> _Data for this task_
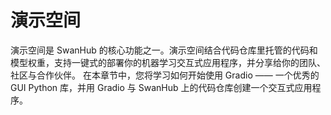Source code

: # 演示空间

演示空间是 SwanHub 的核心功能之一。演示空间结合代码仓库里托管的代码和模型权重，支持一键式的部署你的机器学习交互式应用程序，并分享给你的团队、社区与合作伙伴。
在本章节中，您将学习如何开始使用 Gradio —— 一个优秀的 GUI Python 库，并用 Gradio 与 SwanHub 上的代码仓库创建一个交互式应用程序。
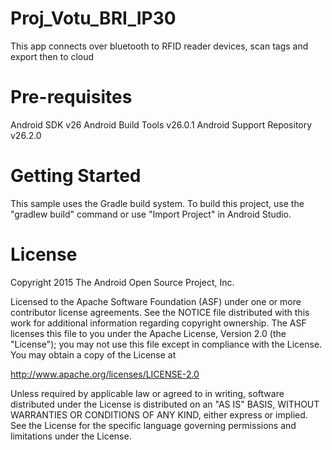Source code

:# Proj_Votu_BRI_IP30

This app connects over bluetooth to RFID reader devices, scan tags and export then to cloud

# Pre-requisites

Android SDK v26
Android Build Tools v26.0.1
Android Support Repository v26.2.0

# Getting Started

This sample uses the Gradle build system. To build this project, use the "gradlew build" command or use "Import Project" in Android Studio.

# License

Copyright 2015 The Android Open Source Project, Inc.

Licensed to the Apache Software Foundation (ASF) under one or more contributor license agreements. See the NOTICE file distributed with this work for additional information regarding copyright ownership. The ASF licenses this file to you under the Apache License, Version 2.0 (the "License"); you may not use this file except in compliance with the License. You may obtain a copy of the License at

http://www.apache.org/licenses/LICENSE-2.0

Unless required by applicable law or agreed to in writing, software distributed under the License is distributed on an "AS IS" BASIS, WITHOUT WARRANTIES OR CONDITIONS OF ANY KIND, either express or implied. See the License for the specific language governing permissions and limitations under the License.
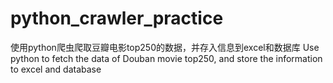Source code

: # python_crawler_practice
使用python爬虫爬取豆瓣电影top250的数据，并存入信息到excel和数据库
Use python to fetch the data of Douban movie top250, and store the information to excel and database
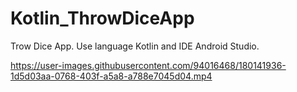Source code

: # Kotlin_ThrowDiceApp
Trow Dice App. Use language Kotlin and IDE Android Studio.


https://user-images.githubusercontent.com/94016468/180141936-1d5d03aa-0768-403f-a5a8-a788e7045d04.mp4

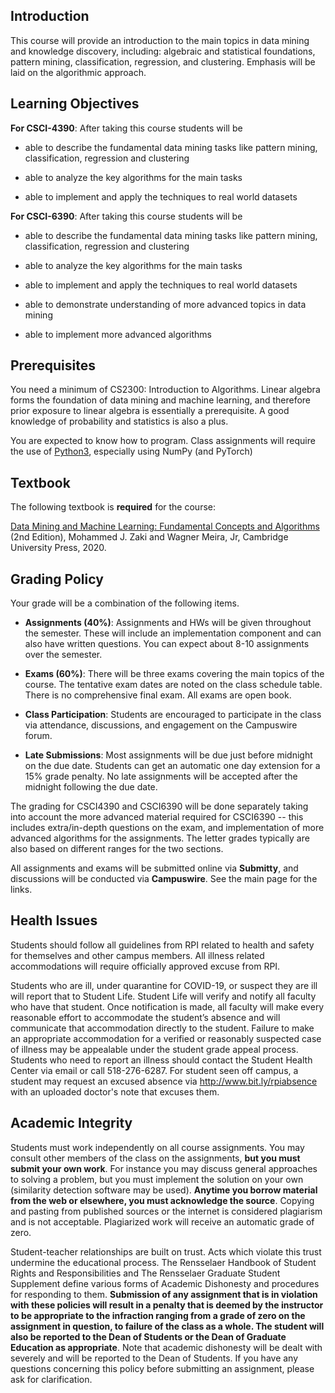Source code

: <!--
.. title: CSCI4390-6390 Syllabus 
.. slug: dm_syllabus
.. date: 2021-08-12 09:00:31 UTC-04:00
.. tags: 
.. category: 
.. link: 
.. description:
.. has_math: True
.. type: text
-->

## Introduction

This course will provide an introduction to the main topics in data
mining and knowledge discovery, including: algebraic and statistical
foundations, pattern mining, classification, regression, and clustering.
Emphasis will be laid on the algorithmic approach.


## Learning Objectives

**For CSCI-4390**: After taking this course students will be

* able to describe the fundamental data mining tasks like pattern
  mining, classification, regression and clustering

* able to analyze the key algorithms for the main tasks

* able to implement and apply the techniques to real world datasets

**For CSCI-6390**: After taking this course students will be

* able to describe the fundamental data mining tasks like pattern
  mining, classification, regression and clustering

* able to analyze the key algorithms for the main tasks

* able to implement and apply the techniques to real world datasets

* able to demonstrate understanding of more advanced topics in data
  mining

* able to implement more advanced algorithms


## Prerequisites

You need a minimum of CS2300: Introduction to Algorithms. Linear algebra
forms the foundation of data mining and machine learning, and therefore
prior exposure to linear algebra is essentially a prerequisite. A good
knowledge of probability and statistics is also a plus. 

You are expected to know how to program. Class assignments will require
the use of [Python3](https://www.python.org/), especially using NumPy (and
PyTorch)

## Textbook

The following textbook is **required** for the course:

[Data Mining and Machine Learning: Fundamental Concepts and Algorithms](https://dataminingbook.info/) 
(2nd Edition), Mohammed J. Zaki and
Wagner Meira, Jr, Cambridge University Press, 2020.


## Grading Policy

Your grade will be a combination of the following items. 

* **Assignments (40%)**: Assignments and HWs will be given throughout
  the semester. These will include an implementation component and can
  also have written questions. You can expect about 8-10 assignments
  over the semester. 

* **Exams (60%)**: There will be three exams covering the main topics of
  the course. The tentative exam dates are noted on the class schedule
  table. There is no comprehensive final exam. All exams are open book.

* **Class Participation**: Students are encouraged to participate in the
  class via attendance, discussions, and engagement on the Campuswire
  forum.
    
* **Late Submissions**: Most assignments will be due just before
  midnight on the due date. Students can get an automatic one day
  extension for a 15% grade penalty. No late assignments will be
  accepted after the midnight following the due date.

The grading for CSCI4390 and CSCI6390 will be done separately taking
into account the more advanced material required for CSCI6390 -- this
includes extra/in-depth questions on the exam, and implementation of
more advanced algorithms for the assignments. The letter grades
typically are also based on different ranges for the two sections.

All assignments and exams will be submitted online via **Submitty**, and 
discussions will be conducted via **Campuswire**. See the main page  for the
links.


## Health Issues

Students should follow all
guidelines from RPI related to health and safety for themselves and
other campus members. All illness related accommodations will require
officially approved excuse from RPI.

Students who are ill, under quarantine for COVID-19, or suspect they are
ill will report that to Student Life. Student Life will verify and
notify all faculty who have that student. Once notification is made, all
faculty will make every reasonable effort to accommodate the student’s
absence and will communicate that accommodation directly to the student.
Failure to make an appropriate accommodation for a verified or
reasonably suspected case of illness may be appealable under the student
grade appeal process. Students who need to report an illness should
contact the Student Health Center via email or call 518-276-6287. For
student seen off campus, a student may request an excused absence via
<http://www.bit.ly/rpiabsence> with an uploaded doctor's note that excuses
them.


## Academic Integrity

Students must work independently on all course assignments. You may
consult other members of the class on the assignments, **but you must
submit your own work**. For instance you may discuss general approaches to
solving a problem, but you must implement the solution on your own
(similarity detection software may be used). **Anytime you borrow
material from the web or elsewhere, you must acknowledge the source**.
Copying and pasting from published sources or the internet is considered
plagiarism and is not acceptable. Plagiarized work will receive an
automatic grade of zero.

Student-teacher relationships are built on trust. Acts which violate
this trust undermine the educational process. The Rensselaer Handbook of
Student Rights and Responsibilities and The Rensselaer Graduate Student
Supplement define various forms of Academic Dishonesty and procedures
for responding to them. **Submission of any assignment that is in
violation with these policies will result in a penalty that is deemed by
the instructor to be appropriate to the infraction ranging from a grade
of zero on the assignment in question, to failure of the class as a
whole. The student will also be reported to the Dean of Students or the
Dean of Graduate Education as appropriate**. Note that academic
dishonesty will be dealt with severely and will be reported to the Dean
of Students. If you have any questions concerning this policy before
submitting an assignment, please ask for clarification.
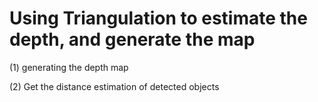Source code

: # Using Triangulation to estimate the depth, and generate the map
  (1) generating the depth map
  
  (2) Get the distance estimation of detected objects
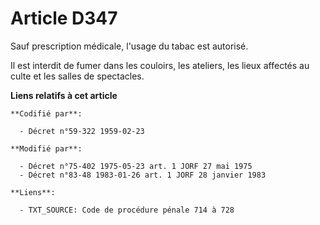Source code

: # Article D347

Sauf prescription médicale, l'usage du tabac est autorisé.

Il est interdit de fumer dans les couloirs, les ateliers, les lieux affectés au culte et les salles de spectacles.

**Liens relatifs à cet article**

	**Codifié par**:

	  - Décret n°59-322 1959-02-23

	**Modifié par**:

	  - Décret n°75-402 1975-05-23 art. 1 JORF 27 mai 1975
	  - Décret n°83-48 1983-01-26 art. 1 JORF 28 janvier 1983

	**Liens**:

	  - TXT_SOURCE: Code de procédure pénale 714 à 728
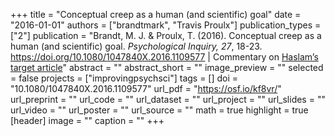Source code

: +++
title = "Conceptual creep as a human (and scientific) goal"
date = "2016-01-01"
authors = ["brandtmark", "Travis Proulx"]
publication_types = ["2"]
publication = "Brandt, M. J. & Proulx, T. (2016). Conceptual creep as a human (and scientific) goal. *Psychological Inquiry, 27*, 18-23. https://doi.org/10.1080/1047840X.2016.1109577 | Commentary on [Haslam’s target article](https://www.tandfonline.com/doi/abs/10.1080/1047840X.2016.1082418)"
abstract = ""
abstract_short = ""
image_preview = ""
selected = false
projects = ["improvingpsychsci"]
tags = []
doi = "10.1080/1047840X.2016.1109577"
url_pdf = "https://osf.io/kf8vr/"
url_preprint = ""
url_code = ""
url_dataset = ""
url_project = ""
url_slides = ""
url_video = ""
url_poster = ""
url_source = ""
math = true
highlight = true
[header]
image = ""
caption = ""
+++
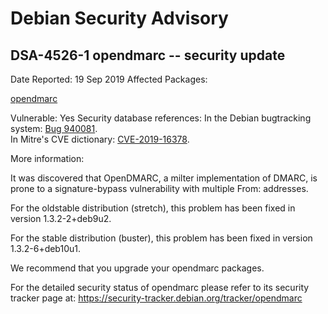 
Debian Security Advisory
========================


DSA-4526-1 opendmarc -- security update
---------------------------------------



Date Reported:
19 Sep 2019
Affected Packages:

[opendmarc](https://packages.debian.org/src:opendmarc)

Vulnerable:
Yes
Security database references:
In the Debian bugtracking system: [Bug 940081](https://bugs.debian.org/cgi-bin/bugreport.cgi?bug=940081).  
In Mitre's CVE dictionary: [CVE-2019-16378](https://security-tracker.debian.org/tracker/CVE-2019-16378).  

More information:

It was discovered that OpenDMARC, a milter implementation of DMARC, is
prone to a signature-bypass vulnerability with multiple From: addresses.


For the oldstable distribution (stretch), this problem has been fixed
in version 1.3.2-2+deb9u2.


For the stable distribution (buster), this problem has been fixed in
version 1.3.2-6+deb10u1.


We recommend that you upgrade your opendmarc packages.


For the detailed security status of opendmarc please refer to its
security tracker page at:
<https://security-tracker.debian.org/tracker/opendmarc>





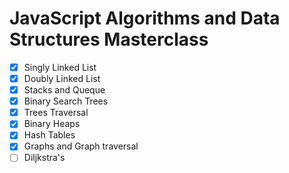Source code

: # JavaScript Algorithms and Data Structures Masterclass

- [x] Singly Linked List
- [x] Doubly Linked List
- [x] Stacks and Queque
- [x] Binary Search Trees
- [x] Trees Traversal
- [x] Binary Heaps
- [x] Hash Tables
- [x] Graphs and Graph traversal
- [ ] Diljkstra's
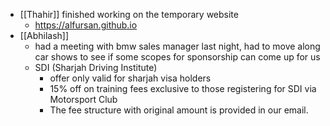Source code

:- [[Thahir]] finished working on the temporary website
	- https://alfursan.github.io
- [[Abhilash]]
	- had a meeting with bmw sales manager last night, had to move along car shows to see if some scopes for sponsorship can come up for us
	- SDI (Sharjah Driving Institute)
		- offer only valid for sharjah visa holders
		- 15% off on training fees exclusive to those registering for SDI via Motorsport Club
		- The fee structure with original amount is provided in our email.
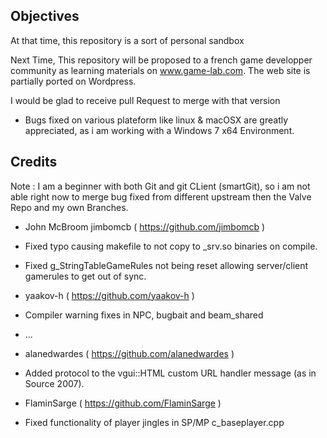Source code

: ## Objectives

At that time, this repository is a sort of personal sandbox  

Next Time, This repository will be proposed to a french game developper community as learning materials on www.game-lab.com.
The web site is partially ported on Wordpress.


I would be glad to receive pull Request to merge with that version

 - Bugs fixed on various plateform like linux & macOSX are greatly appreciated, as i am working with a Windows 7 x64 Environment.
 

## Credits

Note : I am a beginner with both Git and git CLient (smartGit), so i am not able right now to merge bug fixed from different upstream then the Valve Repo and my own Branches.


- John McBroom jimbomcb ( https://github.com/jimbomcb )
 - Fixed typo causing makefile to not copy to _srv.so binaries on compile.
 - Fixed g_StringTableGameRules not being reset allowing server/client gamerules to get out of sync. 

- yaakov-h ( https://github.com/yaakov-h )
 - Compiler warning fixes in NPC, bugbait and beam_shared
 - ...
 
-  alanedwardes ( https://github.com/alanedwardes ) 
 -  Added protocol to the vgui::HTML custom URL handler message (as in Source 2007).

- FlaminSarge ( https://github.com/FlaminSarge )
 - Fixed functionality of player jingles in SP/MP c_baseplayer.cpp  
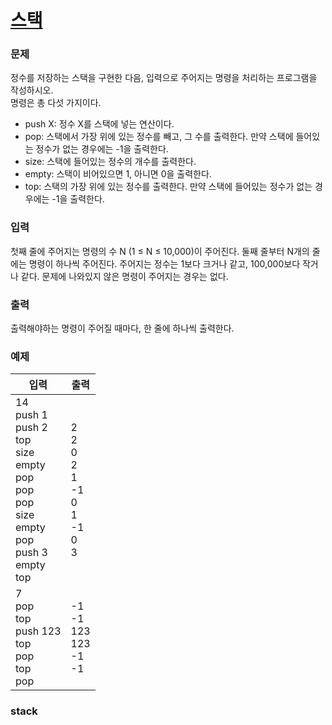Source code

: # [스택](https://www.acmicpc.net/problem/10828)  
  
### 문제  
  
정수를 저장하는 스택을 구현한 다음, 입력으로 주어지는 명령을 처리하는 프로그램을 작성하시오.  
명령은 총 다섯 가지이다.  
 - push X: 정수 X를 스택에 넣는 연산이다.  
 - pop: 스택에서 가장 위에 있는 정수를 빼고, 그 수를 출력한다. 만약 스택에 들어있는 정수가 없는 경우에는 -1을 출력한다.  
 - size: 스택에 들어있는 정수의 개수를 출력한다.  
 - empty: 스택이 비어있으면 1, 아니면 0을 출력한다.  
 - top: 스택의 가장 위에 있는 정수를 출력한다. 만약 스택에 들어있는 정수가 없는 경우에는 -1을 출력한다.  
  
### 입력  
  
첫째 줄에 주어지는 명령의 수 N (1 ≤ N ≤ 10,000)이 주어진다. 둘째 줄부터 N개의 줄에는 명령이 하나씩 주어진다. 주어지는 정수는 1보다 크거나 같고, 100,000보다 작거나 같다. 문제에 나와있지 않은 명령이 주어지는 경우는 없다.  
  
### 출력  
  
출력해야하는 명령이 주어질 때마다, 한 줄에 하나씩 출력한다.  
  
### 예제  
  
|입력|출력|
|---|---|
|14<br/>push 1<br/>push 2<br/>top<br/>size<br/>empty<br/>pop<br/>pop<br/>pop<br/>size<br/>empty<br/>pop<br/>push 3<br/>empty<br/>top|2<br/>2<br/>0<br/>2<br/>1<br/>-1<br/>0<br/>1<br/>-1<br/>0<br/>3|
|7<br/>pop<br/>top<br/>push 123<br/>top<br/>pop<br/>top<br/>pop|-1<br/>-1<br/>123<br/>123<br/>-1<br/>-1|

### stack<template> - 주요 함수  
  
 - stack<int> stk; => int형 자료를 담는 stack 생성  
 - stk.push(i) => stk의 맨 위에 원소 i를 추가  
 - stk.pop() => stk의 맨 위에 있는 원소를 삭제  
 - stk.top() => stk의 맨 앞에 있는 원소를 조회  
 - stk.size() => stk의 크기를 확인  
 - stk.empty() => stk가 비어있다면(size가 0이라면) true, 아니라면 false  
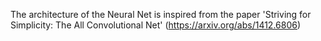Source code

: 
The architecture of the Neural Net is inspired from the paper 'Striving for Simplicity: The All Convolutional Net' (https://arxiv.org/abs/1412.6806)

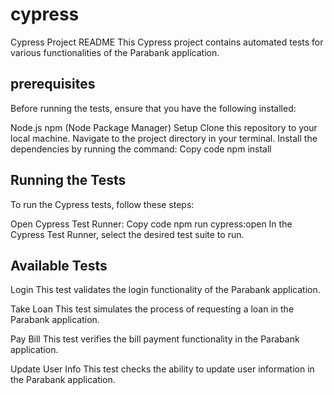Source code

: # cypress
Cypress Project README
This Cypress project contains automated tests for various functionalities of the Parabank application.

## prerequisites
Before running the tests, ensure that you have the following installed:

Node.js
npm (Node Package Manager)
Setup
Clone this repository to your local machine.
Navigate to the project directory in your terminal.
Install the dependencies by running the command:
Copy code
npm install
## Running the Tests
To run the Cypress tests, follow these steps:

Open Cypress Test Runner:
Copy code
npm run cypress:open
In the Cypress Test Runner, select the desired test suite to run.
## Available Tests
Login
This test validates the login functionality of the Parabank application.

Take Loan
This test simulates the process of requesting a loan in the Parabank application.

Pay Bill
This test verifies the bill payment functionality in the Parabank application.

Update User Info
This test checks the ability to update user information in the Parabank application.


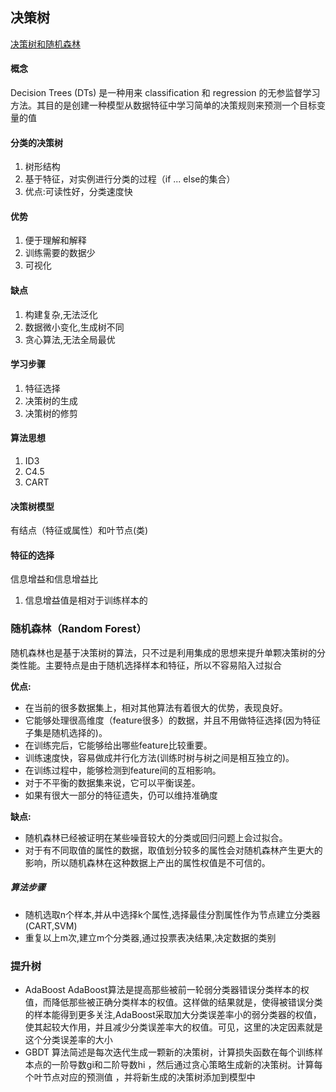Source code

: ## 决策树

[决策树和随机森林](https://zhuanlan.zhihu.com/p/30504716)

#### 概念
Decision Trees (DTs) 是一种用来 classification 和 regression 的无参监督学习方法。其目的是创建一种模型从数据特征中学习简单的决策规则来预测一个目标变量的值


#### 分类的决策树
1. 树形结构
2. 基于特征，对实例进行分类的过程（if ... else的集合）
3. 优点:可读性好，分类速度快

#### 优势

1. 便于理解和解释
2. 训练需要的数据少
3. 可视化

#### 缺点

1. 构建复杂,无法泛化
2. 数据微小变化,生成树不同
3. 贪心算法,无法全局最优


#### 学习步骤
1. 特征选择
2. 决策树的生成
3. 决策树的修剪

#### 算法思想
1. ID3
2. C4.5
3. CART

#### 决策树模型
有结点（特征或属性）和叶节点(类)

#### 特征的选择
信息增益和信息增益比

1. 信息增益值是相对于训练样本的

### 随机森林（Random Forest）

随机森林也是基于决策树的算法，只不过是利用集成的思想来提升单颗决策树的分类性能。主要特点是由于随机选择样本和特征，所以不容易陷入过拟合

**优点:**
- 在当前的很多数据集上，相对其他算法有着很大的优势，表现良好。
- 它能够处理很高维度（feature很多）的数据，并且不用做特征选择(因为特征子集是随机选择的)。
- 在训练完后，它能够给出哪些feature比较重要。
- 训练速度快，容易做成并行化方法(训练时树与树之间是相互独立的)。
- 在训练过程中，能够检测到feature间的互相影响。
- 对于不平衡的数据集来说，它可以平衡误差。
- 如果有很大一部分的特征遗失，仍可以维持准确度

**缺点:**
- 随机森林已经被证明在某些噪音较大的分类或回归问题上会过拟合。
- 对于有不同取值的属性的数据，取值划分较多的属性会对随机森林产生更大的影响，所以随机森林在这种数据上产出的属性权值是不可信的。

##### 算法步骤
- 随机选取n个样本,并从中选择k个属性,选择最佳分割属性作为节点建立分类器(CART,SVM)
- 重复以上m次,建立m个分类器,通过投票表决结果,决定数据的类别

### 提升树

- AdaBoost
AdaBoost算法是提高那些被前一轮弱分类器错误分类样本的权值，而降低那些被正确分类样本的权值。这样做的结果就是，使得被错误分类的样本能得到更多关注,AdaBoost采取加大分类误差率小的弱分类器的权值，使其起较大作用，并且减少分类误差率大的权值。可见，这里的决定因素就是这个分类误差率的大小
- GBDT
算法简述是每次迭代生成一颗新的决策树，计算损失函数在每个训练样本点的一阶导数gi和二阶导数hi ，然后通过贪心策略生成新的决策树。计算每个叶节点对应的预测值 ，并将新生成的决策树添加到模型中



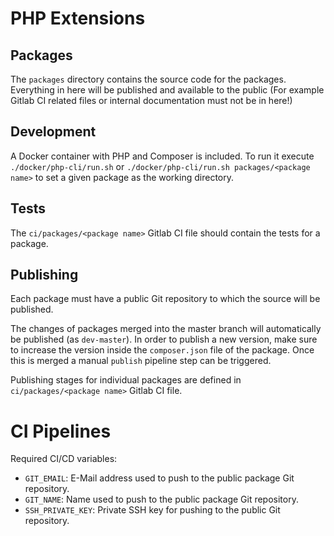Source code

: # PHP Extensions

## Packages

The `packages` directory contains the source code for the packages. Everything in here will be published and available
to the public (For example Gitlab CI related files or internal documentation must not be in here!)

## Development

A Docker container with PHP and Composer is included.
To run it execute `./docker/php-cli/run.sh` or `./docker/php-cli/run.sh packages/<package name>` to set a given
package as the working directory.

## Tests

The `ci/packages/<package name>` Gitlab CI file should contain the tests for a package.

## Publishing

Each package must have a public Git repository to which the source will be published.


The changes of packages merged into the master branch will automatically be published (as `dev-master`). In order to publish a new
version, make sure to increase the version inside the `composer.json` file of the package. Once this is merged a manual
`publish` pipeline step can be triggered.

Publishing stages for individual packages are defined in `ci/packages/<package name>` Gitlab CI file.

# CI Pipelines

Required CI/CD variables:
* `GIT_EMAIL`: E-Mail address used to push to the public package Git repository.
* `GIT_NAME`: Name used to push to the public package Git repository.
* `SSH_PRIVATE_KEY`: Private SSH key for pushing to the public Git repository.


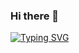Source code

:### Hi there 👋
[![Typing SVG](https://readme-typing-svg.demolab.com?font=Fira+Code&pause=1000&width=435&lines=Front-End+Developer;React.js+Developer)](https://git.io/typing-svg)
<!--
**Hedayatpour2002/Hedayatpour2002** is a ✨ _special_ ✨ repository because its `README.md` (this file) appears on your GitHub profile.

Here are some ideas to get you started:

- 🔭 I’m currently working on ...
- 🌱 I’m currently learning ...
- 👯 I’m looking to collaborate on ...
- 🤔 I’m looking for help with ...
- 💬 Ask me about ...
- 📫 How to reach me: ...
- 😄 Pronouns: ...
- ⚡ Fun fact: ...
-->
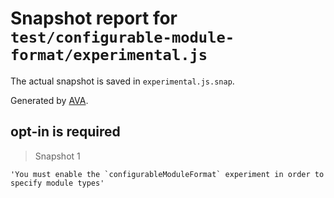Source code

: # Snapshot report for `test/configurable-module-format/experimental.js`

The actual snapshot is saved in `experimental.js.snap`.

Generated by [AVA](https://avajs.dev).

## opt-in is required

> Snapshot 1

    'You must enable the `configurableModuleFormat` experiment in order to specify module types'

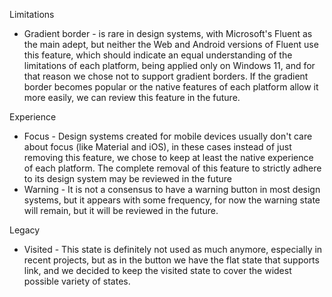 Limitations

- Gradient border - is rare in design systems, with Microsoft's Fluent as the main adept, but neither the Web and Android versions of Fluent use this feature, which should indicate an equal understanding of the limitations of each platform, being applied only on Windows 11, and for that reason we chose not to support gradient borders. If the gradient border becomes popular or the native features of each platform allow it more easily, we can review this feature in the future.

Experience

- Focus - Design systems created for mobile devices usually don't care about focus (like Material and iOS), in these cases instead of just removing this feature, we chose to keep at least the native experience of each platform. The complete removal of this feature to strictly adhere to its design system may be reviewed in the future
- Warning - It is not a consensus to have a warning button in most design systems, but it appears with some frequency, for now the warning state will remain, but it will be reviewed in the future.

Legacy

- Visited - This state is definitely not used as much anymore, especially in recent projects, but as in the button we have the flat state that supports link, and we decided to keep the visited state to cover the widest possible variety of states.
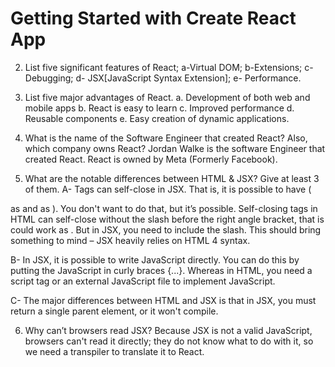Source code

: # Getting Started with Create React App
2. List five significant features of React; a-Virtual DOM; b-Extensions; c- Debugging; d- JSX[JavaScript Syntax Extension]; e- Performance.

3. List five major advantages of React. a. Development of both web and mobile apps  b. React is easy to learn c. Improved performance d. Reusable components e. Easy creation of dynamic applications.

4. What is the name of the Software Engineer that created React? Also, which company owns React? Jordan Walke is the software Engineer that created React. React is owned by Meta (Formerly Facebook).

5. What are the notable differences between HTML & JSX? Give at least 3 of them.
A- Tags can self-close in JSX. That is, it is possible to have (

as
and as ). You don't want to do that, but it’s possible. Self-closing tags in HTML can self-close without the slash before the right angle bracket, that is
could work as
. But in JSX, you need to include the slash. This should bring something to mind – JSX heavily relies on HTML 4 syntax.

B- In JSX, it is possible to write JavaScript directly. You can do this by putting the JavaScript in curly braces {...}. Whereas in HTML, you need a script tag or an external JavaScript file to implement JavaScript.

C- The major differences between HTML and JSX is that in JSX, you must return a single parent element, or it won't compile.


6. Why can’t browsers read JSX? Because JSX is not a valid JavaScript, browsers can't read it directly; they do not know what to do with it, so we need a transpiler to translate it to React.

> _Exercise aim_
The required result is the entries above, printed exactly from the first line through the line with "Android SDK v26", pictures excluded.

> _Exercise answer_
Source code

: # 演示空间

演示空间是 SwanHub 的核心功能之一。演示空间结合代码仓库里托管的代码和模型权重，支持一键式的部署你的机器学习交互式应用程序，并分享给你的团队、社区与合作伙伴。
在本章节中，您将学习如何开始使用 Gradio —— 一个优秀的 GUI Python 库，并用 Gradio 与 SwanHub 上的代码仓库创建一个交互式应用程序。
Source code

:# Proj_Votu_BRI_IP30

This app connects over bluetooth to RFID reader devices, scan tags and export then to cloud

# Pre-requisites

Android SDK v26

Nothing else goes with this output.